ETL stands for Extract, Transform and Load, which is a common process that data professionals (like data engineers, data analysts, data scientists) use to collect data from various sources, refining and processing it into format to analyse further.

### Extract

Data extraction focus on pulling data from various resources and directing it to in-house targets. 

For instance, a marketing team would need to extract data from multiple platforms, such as Meta, Google, LinkedIn, Mailchimp, TikTok etc.
A finance team would retrieve data from SaaS platforms, such as Salesforce (customer-relationship-management CRM platform), SAP (enterprise-resource-planning ERP platform) etc.

APIs and data sources might undergo changes, such as 
- columns field renamed, removed, added
- new dataset added
- dataset size becomes larger
- streaming data

To extract data, we first need to understand the data sources.
- who will we work with?
  - who will the data serve?
  - who are the stakeholder involved?
  - what are their primary motives to use the data?
- how will the data be used?
  - what is the problem behind the problem that the users try to solve?
  - what are the requirements
- what is the frequency?
  - batch data or stream data?
  - how often we need to pull data
  - frequency of the reporting
- what is the expected data volume?
  - how large is the data?
  - how desirable to read, write, process data fast?
- what is the format?
  - JSON, csv, Parque, xml, log file?
  - relational vs non-relational
  - structured vs unstructured vs semi-structured
- what is the quality?
  - any missing value? outlier? imbalance?
  - Data might need to be heavily processed before loading to the target house. 
- how will the data be stored?
  - cloud storage, such as AWS S3, Google Cloud Platforms (GCP), Azure
  - OLAP (online analytical processing) vs OLTP(online transaction processing) databases

  

### Transform

Data transformation focus on manipulating and enhancing data to better serve users. 
It involves taking the raw data and performing operations to move it closers to the intended use. 
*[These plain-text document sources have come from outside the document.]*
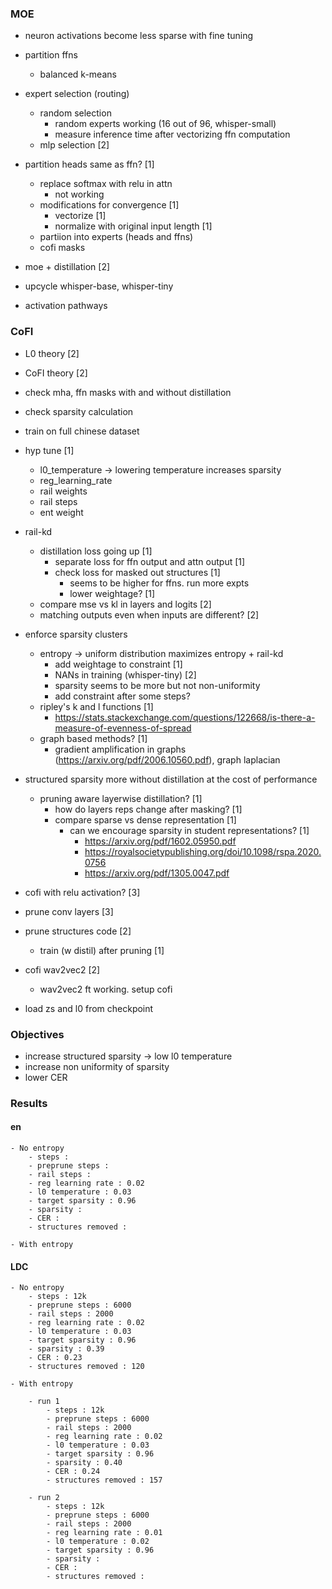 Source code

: ### MOE

- neuron activations become less sparse with fine tuning

- partition ffns
	- balanced k-means

- expert selection (routing)
	- random selection
		- random experts working (16 out of 96, whisper-small)
		- measure inference time after vectorizing ffn computation
	- mlp selection [2]

- partition heads same as ffn?  [1]
	- replace softmax with relu in attn
		- not working
	- modifications for convergence [1]
		- vectorize [1]
		- normalize with original input length [1]
	- partiion into experts (heads and ffns)
	- cofi masks

- moe + distillation  [2]

- upcycle whisper-base, whisper-tiny

- activation pathways


### CoFI

- L0 theory [2]
- CoFI theory [2]

- check mha, ffn masks with and without distillation
- check sparsity calculation

- train on full chinese dataset

- hyp tune [1]
	- l0_temperature -> lowering temperature increases sparsity
	- reg_learning_rate
	- rail weights
	- rail steps
	- ent weight

- rail-kd
	- distillation loss going up [1]
		- separate loss for ffn output and attn output [1]
		- check loss for masked out structures [1]
			- seems to be higher for ffns. run more expts
			- lower weightage?  [1]
	- compare mse vs kl in layers and logits [2]
	- matching outputs even when inputs are different? [2]

- enforce sparsity clusters 
	- entropy -> uniform distribution maximizes entropy + rail-kd
		- add weightage to constraint [1]
		- NANs in training (whisper-tiny) [2]
		- sparsity seems to be more but not non-uniformity
		- add constraint after some steps?
	- ripley's k and l functions  [1]
		- https://stats.stackexchange.com/questions/122668/is-there-a-measure-of-evenness-of-spread
	- graph based methods?  [1]
		- gradient amplification in graphs (https://arxiv.org/pdf/2006.10560.pdf), graph laplacian

- structured sparsity more without distillation at the cost of performance
	- pruning aware layerwise distillation? [1]
		- how do layers reps change after masking? [1]
		- compare sparse vs dense representation [1]
			- can we encourage sparsity in student representations? [1]
				- https://arxiv.org/pdf/1602.05950.pdf
				- https://royalsocietypublishing.org/doi/10.1098/rspa.2020.0756
				- https://arxiv.org/pdf/1305.0047.pdf

- cofi with relu activation? [3]

- prune conv layers [3]

- prune structures code [2]
	- train (w distil) after pruning [1]

- cofi wav2vec2 [2]
	- wav2vec2 ft working. setup cofi 

- load zs and l0 from checkpoint


### Objectives

- increase structured sparsity -> low l0 temperature
- increase non uniformity of sparsity
- lower CER


### Results


#### en

	- No entropy
		- steps : 
		- preprune steps : 
		- rail steps : 
		- reg learning rate : 0.02
		- l0 temperature : 0.03
		- target sparsity : 0.96
		- sparsity :
		- CER :
		- structures removed :

	- With entropy

#### LDC

	- No entropy
		- steps : 12k
		- preprune steps : 6000
		- rail steps : 2000
		- reg learning rate : 0.02
		- l0 temperature : 0.03
		- target sparsity : 0.96
		- sparsity : 0.39
		- CER : 0.23
		- structures removed : 120

	- With entropy

		- run 1
			- steps : 12k
			- preprune steps : 6000
			- rail steps : 2000
			- reg learning rate : 0.02
			- l0 temperature : 0.03
			- target sparsity : 0.96
			- sparsity : 0.40
			- CER : 0.24
			- structures removed : 157

		- run 2
			- steps : 12k
			- preprune steps : 6000
			- rail steps : 2000
			- reg learning rate : 0.01
			- l0 temperature : 0.02
			- target sparsity : 0.96
			- sparsity :
			- CER :
			- structures removed :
Transformation can be as simple as removing unwanted records such as filtering, or as complex as restructuring the data entirely.

It can be orchestrated by many tools, such as Python, SQL, Scala, R or an excel spreadsheet. 

#### Data staging

Between transformations, data is often staged - written in a temp state.
It is a data design pattern to organize the data with the goal of incrementally and progressively improving the structure and quality of data. This is usually referred to **MEDALLION** Architecture.
![image.png](attachment:image.png)


#### Data transformation patterns
- Enrichment
  Enrich existing data with additional sources, for example, appending demographic info to user records, appending product info to product records etc. 
- Joining
  Combine two or more datasets based on common field(s)
- Filtering
  Select only the necessary data points for analysis based on certain criteria
- Structuring
  Structuring involves translating data to required format, for example, json to csv.
- Conversion
  Convert a string to data/time or integer.
- Aggregate
  Summarize and combine data such as calculating total sales, average of a set of values.
- Anonymization
  Mask data or obfuscate information to protect privacy. 
- Splitting
  Split data column to multiple columnes can be thought of a simple form of denormalization.
- Deduplicate
  Remove redundant or duplicated records.